**Problem requirements:** Work out how many lines below hold the string "boolean" and state only that figure.

*** Opening of Available records ***

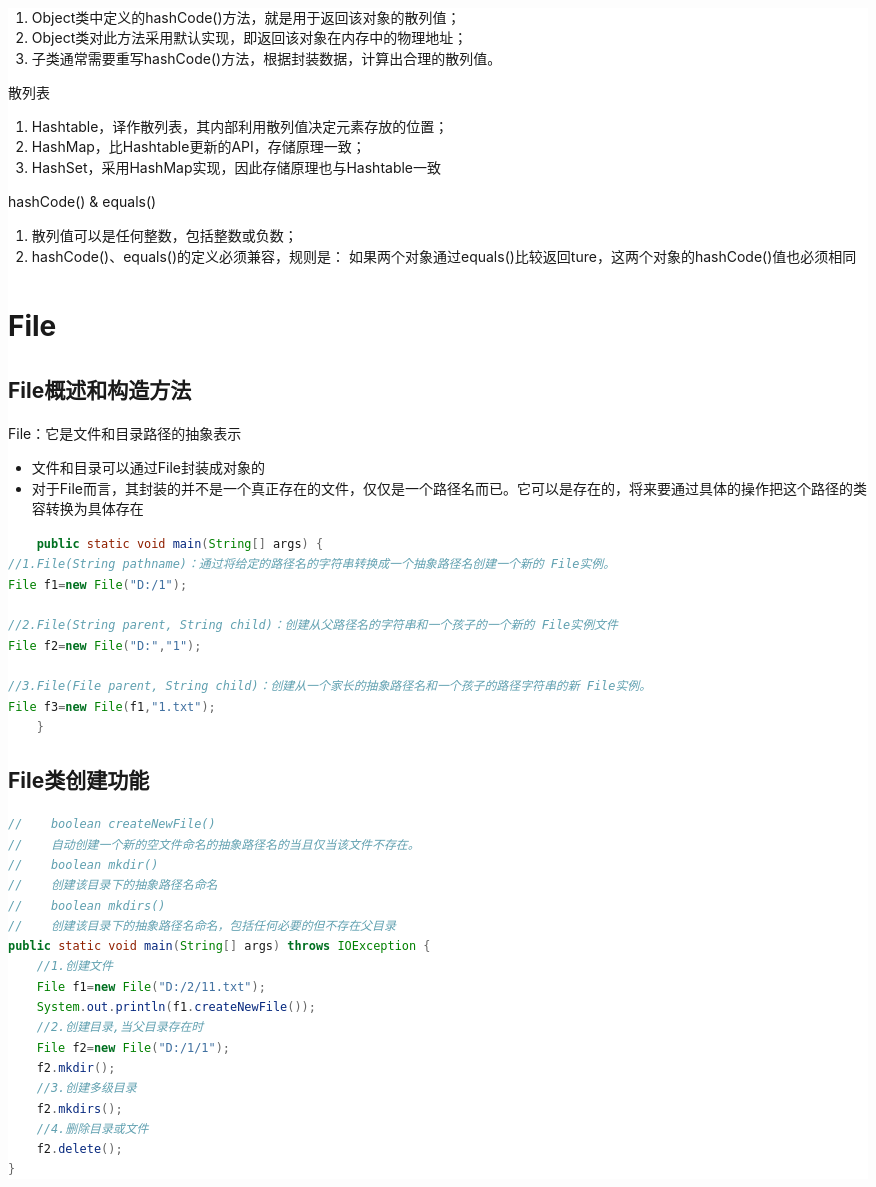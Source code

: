 1. Object类中定义的hashCode()方法，就是用于返回该对象的散列值；
2. Object类对此方法采用默认实现，即返回该对象在内存中的物理地址；
3. 子类通常需要重写hashCode()方法，根据封装数据，计算出合理的散列值。

散列表

1. Hashtable，译作散列表，其内部利用散列值决定元素存放的位置；
2. HashMap，比Hashtable更新的API，存储原理一致；
3. HashSet，采用HashMap实现，因此存储原理也与Hashtable一致

hashCode() & equals()

1. 散列值可以是任何整数，包括整数或负数；
2. hashCode()、equals()的定义必须兼容，规则是：
   如果两个对象通过equals()比较返回ture，这两个对象的hashCode()值也必须相同

# File

## File概述和构造方法

File：它是文件和目录路径的抽象表示

* 文件和目录可以通过File封装成对象的
* 对于File而言，其封装的并不是一个真正存在的文件，仅仅是一个路径名而已。它可以是存在的，将来要通过具体的操作把这个路径的类容转换为具体存在

```java
    public static void main(String[] args) {
//1.File(String pathname)：通过将给定的路径名的字符串转换成一个抽象路径名创建一个新的 File实例。
File f1=new File("D:/1");
   
//2.File(String parent, String child)：创建从父路径名的字符串和一个孩子的一个新的 File实例文件
File f2=new File("D:","1");

//3.File(File parent, String child)：创建从一个家长的抽象路径名和一个孩子的路径字符串的新 File实例。
File f3=new File(f1,"1.txt");
    }
```

## File类创建功能

```java
//    boolean createNewFile()
//    自动创建一个新的空文件命名的抽象路径名的当且仅当该文件不存在。
//    boolean mkdir()
//    创建该目录下的抽象路径名命名
//    boolean mkdirs()
//    创建该目录下的抽象路径名命名，包括任何必要的但不存在父目录
public static void main(String[] args) throws IOException {
    //1.创建文件
    File f1=new File("D:/2/11.txt");
    System.out.println(f1.createNewFile());
    //2.创建目录,当父目录存在时
    File f2=new File("D:/1/1");
    f2.mkdir();
    //3.创建多级目录
    f2.mkdirs();
    //4.删除目录或文件
    f2.delete();
}
```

*** Close of Available records ***

**Output for this task:** 3